I have started to write an open-source interpreter in Elixir (https://github.com/nicolasdilley/dwarf-interpreter) one week ago and I decided to write some tutorials on each stage of the development of my new language. I have finished the first one on the lexer. If you are interested in interpreters or even compilers these tutorials would give you a good practical approach to write your own !
You can find these tutorials on my website : http://nicolasdilley.com/?p=1 I would love to have your opinion !

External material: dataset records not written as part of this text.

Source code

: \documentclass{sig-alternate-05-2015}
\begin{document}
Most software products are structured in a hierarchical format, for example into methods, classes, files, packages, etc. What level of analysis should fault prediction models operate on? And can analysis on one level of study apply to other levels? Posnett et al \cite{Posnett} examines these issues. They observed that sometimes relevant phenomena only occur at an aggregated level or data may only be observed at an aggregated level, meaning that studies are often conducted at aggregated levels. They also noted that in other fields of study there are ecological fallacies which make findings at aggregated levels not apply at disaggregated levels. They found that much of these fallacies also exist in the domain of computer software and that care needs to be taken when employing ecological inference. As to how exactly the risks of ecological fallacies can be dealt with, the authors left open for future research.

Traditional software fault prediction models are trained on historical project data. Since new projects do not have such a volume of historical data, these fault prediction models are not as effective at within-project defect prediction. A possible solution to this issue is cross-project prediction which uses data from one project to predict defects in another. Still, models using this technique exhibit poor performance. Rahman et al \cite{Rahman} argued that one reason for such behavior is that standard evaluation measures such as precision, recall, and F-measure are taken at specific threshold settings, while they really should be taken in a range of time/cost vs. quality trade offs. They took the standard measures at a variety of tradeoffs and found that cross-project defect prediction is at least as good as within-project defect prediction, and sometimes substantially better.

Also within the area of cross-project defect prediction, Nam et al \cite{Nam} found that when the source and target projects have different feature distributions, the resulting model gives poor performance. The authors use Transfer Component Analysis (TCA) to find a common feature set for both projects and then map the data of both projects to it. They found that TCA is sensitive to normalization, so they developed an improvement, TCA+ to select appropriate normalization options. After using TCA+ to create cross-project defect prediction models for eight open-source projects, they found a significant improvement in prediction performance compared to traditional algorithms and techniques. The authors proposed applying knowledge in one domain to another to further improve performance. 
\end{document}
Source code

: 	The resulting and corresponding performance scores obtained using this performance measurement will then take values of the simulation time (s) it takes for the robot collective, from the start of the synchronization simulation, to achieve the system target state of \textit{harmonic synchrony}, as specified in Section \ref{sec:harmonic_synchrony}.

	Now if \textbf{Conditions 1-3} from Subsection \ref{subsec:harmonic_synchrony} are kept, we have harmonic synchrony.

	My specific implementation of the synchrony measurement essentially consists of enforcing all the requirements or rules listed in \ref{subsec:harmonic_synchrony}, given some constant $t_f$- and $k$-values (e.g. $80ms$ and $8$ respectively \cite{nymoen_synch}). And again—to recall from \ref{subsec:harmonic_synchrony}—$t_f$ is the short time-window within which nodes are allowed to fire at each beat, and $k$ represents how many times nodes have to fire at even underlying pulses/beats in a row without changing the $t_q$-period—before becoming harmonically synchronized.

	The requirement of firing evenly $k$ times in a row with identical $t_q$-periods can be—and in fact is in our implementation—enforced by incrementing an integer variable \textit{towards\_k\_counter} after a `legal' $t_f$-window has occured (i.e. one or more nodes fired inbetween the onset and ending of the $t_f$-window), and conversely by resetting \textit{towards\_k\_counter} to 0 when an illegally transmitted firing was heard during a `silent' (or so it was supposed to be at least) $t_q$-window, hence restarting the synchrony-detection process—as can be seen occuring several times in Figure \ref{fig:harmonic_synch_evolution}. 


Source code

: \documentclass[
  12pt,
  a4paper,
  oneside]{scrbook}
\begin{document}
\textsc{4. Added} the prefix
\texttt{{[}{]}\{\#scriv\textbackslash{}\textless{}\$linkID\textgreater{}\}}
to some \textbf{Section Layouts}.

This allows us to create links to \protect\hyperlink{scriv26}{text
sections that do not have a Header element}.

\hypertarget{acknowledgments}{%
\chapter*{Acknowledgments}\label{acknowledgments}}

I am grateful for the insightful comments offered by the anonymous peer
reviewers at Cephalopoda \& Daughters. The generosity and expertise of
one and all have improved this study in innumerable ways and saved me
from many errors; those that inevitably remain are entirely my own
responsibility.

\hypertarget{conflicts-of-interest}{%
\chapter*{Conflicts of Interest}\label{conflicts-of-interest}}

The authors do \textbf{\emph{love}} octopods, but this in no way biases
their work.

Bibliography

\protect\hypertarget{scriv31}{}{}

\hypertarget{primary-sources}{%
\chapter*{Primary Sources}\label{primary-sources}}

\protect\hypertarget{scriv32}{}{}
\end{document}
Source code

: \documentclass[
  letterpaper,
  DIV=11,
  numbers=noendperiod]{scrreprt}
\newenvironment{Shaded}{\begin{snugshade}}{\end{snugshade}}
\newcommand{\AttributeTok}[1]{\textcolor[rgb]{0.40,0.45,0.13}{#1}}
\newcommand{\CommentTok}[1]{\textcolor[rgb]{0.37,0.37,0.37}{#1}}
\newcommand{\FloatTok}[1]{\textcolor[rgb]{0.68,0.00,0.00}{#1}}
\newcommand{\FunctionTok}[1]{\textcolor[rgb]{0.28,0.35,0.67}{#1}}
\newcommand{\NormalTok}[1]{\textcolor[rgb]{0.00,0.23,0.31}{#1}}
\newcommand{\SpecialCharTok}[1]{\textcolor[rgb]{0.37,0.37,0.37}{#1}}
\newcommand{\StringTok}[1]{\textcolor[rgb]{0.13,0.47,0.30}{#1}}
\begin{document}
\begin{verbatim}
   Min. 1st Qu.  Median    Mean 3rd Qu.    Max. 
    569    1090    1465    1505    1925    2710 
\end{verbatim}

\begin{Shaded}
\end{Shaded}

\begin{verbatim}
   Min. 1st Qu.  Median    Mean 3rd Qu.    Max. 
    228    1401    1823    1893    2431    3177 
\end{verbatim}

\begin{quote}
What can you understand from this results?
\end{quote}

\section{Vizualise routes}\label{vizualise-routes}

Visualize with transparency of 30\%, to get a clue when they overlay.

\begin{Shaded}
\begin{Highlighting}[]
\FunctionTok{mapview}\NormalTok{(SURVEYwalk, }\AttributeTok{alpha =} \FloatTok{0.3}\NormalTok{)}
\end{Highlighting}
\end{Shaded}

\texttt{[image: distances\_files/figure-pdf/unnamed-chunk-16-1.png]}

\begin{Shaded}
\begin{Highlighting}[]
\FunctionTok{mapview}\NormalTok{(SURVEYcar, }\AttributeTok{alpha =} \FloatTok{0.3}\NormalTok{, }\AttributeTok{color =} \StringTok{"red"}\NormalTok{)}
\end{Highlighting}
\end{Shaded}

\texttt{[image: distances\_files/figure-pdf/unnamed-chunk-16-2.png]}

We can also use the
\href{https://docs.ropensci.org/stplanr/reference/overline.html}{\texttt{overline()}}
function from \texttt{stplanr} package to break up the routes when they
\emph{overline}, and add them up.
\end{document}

The language is called “Dwarf” and has already lots of functionalities. The next steps are implementing loops, a type system and a good stdlib. If you want to contribute on it feel free to pm me
Yay another person making interpreters on the beam! We are getting quite a collection, from a couple of lisps to a multitude of typed languages to a beam native Lua to others. I love seeing blogs about the actually design though, looking forward to updates!
The simplest strategy to decode the source program would be to look at each character. However, this would result in a huge amount of “if then else” statements and the algorithm would need to backtrack and look forward a lot. For example, for the keyword “print” we would have had to check for a “p” then for a “r”, if not print an error, then for a “i”, if not print an error, etc. This would result in an inefficient and a code which is hard to read. This is why we use regular expressions (regexps). Regular expression allows us to specify how words are layed out. For example, hereis a regular expression that checks if the input language contains the keyword print in Elixir:
Not really, PEG parsers are often quite faster than lexing/parsing steps without any slow regex or nasty cases. Like look at NimbleParsec for a simple context-less PEG library or my own ExSpirit PEG library if you need context information for parsing (slower but significantly more powerful, I’m hoping NimbleParsec gets this ability so I can deprecate ExSpirit, but the way it’s designed currently it’s very difficult to so no one has yet).

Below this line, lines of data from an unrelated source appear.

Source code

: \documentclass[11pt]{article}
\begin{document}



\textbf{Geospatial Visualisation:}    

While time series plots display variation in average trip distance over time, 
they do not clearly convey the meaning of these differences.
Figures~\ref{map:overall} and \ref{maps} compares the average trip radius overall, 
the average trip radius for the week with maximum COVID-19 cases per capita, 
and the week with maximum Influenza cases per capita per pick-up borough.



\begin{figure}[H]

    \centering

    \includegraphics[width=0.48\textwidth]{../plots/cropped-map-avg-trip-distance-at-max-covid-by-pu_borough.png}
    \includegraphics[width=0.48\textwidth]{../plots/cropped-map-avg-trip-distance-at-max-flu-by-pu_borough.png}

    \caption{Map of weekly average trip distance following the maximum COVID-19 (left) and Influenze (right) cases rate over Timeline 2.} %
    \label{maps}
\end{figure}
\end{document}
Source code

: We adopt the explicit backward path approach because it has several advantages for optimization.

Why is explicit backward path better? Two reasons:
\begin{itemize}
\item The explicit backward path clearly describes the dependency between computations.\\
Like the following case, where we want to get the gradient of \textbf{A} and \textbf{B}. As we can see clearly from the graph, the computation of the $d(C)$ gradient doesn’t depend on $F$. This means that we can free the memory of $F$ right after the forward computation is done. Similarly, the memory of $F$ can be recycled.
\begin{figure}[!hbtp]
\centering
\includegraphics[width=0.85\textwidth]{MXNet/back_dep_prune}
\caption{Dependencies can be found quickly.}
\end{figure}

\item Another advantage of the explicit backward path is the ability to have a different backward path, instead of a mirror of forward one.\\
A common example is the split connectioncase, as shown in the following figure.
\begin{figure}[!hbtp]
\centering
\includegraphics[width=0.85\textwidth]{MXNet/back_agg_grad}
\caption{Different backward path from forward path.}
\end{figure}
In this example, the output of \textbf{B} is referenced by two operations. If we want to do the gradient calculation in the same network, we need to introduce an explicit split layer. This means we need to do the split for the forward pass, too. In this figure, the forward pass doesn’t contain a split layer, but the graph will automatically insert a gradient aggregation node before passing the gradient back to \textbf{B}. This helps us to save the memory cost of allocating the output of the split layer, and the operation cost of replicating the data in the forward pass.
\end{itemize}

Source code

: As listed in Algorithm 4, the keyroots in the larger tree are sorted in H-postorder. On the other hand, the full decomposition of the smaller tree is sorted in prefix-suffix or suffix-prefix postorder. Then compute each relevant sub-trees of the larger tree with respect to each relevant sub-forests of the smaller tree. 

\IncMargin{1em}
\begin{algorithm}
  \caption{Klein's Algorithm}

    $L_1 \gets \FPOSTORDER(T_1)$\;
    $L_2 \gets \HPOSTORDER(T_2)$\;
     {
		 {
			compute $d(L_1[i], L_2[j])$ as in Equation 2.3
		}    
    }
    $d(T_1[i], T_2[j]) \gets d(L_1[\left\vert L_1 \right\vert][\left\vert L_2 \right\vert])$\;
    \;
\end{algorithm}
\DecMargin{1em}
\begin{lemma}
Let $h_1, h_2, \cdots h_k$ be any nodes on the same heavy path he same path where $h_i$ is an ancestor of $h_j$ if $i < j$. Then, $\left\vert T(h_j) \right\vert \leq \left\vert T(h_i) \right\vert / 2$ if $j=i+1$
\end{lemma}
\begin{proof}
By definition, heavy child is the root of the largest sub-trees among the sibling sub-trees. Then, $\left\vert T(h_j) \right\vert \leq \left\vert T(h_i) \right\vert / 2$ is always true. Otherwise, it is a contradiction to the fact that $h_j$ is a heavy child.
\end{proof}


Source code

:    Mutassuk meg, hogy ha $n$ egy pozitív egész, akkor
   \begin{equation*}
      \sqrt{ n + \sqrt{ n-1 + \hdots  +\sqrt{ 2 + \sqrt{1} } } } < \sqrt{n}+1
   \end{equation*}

Thanks for the tips. Your library is very interesting ! I gave you a star However, I was talking about lexical analyzer in that article not parsers
I know, but PEGs remove the need for the lexical analyzer entirely while making everything far more readable and faster as well.
I did not know about them. I am doing it the old way then I am using a recursive descent parser for the parsing.
Yep, recursive decent split lexical parsing steps is very classical, PEGs became more popular about 15 years ago, but they are not taught in schools or anything yet so few know about them, even though they are significantly better designs in my opinion, they can act as a lexer, a parser, both, an AST builder, an AST runner, any mix thereof, all with near the same code, while if implemented properly will run circles around the classical methods in speed while being far easier to read.
Thanks I will definitely look more into it ! Do you know of any good reference ?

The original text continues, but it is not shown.